● **THE TASK**: Only the line containing "α : angle apparent" and the lines after it, through the end of the entries, should be output exactly.

Plain-text document sources
------------------------

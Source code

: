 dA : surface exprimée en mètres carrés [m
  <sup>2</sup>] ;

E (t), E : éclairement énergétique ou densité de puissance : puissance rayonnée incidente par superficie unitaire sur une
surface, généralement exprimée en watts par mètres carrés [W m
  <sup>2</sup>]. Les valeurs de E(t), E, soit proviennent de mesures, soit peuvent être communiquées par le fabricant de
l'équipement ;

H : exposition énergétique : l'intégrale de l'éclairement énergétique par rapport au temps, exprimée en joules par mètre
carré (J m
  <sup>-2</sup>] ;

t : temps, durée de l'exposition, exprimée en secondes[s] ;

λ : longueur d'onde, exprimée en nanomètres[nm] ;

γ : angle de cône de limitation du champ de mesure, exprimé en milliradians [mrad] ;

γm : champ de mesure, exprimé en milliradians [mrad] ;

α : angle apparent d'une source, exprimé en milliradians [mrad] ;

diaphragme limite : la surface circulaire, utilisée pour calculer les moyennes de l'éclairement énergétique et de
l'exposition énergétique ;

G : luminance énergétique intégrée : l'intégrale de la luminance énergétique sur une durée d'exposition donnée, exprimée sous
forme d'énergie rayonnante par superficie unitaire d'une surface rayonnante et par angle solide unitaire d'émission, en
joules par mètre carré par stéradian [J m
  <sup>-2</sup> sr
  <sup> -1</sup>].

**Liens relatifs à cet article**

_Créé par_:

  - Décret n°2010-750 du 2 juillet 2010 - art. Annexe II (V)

------------------------

● **SOLUTION TO THIS EXERCISE**:
α : angle apparent d'une source, exprimé en milliradians [mrad] ;

diaphragme limite : la surface circulaire, utilisée pour calculer les moyennes de l'éclairement énergétique et de
l'exposition énergétique ;

G : luminance énergétique intégrée : l'intégrale de la luminance énergétique sur une durée d'exposition donnée, exprimée sous
forme d'énergie rayonnante par superficie unitaire d'une surface rayonnante et par angle solide unitaire d'émission, en
joules par mètre carré par stéradian [J m
  <sup>-2</sup> sr
  <sup> -1</sup>].

**Liens relatifs à cet article**

_Créé par_:

  - Décret n°2010-750 du 2 juillet 2010 - art. Annexe II (V)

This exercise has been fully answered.